From the line that contains "8. You need" through the line that contains "10. You need", output every line of the listing below exactly and leave out all the rest.

□ □ □ □ □

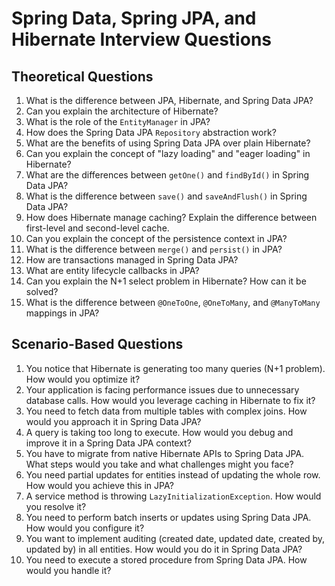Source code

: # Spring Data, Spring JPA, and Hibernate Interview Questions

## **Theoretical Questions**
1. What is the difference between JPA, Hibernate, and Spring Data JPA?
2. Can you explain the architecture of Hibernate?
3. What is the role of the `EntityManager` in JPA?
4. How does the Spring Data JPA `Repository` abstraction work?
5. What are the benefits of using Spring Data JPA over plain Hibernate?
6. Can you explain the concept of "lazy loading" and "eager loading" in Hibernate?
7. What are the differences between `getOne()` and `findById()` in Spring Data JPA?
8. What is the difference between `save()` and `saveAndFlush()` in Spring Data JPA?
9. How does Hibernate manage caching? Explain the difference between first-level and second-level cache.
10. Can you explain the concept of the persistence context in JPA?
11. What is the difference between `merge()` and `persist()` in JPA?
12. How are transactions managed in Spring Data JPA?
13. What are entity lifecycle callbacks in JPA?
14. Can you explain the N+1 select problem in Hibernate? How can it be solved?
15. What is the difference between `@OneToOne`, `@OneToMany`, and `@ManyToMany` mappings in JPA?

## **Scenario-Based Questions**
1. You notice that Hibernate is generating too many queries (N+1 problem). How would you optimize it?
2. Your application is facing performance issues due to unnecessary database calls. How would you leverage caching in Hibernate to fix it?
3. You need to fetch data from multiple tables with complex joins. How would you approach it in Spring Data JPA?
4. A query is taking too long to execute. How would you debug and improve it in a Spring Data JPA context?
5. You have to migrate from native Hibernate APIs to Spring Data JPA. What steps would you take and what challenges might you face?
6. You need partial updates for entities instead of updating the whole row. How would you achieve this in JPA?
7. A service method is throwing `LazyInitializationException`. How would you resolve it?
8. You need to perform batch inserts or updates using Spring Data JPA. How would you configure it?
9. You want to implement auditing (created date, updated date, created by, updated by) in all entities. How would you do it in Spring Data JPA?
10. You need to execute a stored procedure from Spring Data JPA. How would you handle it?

□ □ □ □ □

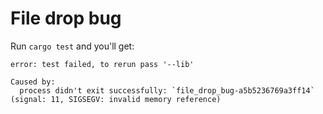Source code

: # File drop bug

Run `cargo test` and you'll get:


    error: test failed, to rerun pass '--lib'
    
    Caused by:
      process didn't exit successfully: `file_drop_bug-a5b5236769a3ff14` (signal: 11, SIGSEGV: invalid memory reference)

□ □ □ □ □

* SOLUTION TO THE EXERCISE *
8. You need to perform batch inserts or updates using Spring Data JPA. How would you configure it?
9. You want to implement auditing (created date, updated date, created by, updated by) in all entities. How would you do it in Spring Data JPA?
10. You need to execute a stored procedure from Spring Data JPA. How would you handle it?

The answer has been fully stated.